Thursday, 4 June 2015

PBS Pro Tutorial

Posted by Krishna Arutwar
What is PBS Pro?
Portable Batch System (PBS) is a software which is used in cluster computing to schedule jobs on multiple nodes. PBS was started as contract project by NASA.
            PBS is available in three different versions as below
1) Torque: Terascale Open-source Resource and QUEue Manager (Torque) is developed from OpenPBS. It is developed and maintain by Adaptive Computing Enterprises. It is used as a distributed resource manager can perform well when integrated with Maui cluster scheduler to improve performance.
2) PBS Professional (PBS Pro): It is commercial version of PBS offered by Altair Engineering.
3) OpenPBS: It is open source version released in 1998 developed by NASA. It is not actively developed.
In this article we are going to concentrate on tutorial of PBS Pro it is similar to some extent with Torque.
Fig. 1.1 PBS complex cluster with eight execution host
PBS contain three basic units server, MoM (execution host), scheduler.
1)      Server: It is heart of the PBS, with executable named “pbs_server”. It uses IP network to communicate with the MoMs. PBS server create a batch job, modify the job requested from different MoMs. It keeps track of all resources available, assigned in the PBS complex from different MoMs. It will also monitor the PBS license for jobs. If your license expires it will throw an error.
2)      Scheduler: PBS scheduler uses various algorithms to decide when job should get executed on which node or vnode by using detail of resources available from server. It has executable as “pbs_sched”.
3)      MoM: MoM is the mother of all execution job with executable “pbs_mom”. When MoM gets job from server it will actually execute that job on the host. Each node must have MoM running to get participate in execution.

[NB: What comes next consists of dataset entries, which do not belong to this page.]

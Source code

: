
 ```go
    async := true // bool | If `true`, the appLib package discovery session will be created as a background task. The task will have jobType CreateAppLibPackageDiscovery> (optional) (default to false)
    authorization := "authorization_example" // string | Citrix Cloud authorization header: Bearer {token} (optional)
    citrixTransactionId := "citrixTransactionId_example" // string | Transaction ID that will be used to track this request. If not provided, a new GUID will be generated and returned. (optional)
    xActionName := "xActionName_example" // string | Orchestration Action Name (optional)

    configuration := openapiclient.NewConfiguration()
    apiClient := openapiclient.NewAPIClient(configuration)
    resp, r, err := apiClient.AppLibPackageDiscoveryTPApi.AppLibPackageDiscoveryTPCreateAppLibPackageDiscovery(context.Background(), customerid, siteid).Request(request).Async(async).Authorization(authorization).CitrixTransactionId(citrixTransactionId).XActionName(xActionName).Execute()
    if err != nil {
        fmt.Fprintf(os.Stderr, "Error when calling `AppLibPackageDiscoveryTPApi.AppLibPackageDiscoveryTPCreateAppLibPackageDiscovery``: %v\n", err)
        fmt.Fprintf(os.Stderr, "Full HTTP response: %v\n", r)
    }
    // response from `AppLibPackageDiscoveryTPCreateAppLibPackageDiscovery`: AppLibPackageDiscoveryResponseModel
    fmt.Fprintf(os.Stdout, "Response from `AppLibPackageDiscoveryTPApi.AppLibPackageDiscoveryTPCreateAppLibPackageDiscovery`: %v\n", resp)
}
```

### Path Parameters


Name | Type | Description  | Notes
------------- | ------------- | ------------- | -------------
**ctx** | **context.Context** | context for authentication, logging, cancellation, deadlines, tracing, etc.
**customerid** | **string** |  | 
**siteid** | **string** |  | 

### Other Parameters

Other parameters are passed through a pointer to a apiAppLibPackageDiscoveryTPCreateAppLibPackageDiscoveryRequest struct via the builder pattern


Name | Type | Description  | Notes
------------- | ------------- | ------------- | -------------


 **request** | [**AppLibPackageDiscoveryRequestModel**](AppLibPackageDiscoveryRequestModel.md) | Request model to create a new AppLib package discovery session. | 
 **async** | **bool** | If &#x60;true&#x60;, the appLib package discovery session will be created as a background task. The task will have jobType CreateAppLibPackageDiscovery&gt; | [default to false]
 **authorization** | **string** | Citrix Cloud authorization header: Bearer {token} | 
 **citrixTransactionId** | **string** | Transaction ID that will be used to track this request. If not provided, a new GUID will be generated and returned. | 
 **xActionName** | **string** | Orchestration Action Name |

Installation and Setting up of environment (cluster with multiple nodes)
Extract compressed software of PBS Pro and go the path of extracted folder it contain “INSTALL” file, make that file executable you may use command like “chmod +x ./INSTALL”. As shown in the image below run this executable. It will ask for the “execution directory” where you want to store the executable (such as qsub, pbsnodes, qdel etc.) used for different PBS operations and “home directory” which contain different configuration files. Keep both as default for simplicity.
            There are three kind of installation available as shown in figure:
Fig. 1.2 PBS installation
1) Server node: PBS server, scheduler, MoM and commands are installed on this node. PBS server will keep track of all execution MoMs present in the cluster. It will schedule jobs on this execution nodes. As MoM and commands are also installed on server node it can be used to submit and execute the jobs.
2) Execution node: This type installs MoM and commands. This nodes are added as available nodes for execution in a cluster. They are also allowed to submit the jobs at server side with specific permission by server as we are going to see below. They are not involved in scheduling. This kind of installation ask for PBS server which is used to submit jobs, get status of jobs etc.
3) Client node: This are the nodes which are only allowed to submit a PBS job at server with specific permission by the server and allowed to see the status of the jobs. They are not involved in execution or scheduling.

Creating vnode in PBS Pro:
We can create multiple vnodes in a single node which contain some part of resources in a node. We can execute job on this vnodes with specified allocated resources. We can create vnode using qmgr command which is command line interface to PBS server. We can use command given below to create vnode using qmgr.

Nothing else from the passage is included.